* **WORKING DATA**:
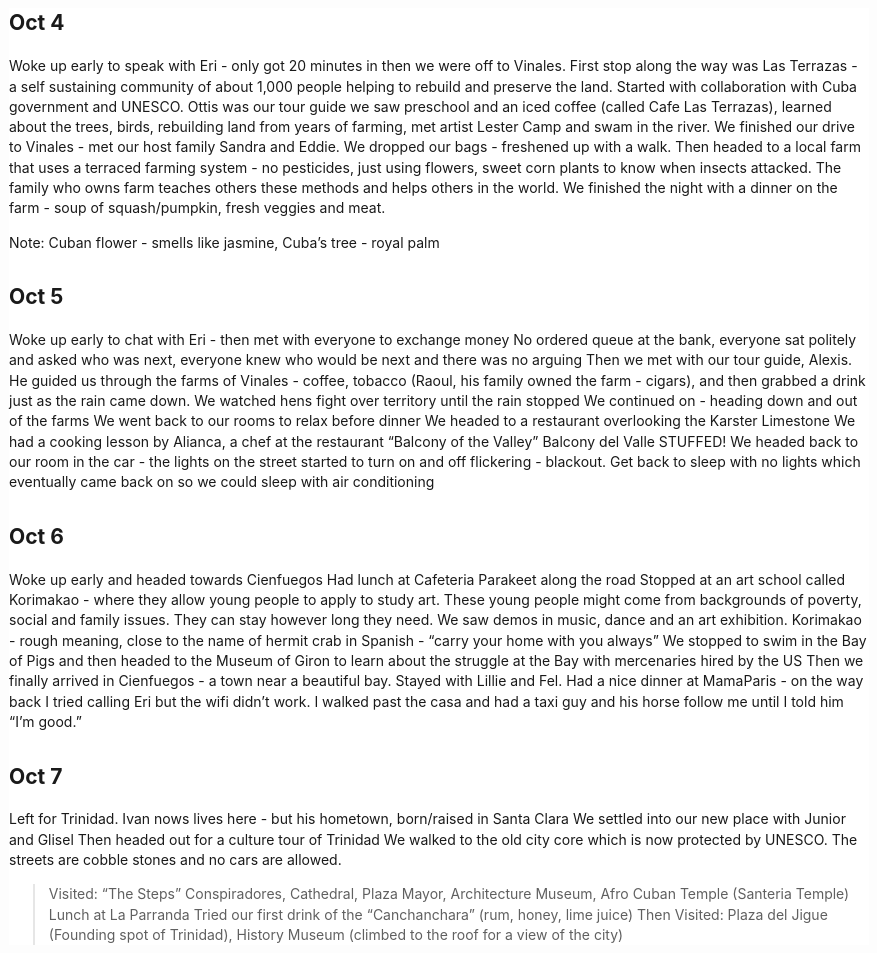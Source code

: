 ## Oct 4
Woke up early to speak with Eri - only got 20 minutes in then we were off to Vinales.
First stop along the way was Las Terrazas - a self sustaining community of about 1,000 people helping to rebuild and preserve the land. Started with collaboration with Cuba government and UNESCO.
Ottis was our tour guide we saw preschool and an iced coffee (called Cafe Las Terrazas), learned about the trees, birds, rebuilding land from years of farming, met artist Lester Camp and swam in the river.
We finished our drive to Vinales - met our host family Sandra and Eddie.
We dropped our bags - freshened up with a walk.
Then headed to a local farm that uses a terraced farming system - no pesticides, just using flowers, sweet corn plants to know when insects attacked. The family who owns farm teaches others these methods and helps others in the world. We finished the night with a dinner on the farm - soup of squash/pumpkin, fresh veggies and meat.

Note: Cuban flower - smells like jasmine, Cuba’s tree - royal palm

## Oct 5
Woke up early to chat with Eri - then met with everyone to exchange money
No ordered queue at the bank, everyone sat politely and asked who was next, everyone knew who would be next and there was no arguing
Then we met with our tour guide, Alexis. He guided us through the farms of Vinales - coffee, tobacco (Raoul, his family owned the farm - cigars), and then grabbed a drink just as the rain came down. 
We watched hens fight over territory until the rain stopped
We continued on - heading down and out of the farms
We went back to our rooms to relax before dinner
We headed to a restaurant overlooking the Karster Limestone
We had a cooking lesson by Alianca, a chef at the restaurant “Balcony of the Valley” Balcony del Valle
STUFFED! We headed back to our room in the car - the lights on the street started to turn on and off flickering - blackout.
Get back to sleep with no lights which eventually came back on so we could sleep with air conditioning

## Oct 6
Woke up early and headed towards Cienfuegos
Had lunch at Cafeteria Parakeet along the road
Stopped at an art school called Korimakao - where they allow young people to apply to study art. These young people might come from backgrounds of poverty, social and family issues. They can stay however long they need. We saw demos in music, dance and an art exhibition.
Korimakao - rough meaning, close to the name of hermit crab in Spanish - “carry your home with you always”
We stopped to swim in the Bay of Pigs and then headed to the Museum of Giron to learn about the struggle at the Bay with mercenaries hired by the US
Then we finally arrived in Cienfuegos - a town near a beautiful bay.
Stayed with Lillie and Fel.
Had a nice dinner at MamaParis - on the way back I tried calling Eri but the wifi didn’t work. I walked past the casa and had a taxi guy and his horse follow me until I told him “I’m good.”
 
## Oct 7
Left for Trinidad.
Ivan nows lives here - but his hometown, born/raised in Santa Clara
We settled into our new place with Junior and Glisel
Then headed out for a culture tour of Trinidad
We walked to the old city core which is now protected by UNESCO. The streets are cobble stones and no cars are allowed.
> Visited: “The Steps” Conspiradores, Cathedral, Plaza Mayor, Architecture Museum, Afro Cuban Temple (Santeria Temple)
Lunch at La Parranda
> Tried our first drink of the “Canchanchara” (rum, honey, lime juice)
> Then Visited: Plaza del Jigue (Founding spot of Trinidad), History Museum (climbed to the roof for a view of the city)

* **TASK REQUIREMENTS**: In the listing above, find the line containing "We watched hens" and the line containing "We headed to", then repeat those two lines and everything between them exactly.

* **FINAL ANSWER**:
We watched hens fight over territory until the rain stopped
We continued on - heading down and out of the farms
We went back to our rooms to relax before dinner
We headed to a restaurant overlooking the Karster Limestone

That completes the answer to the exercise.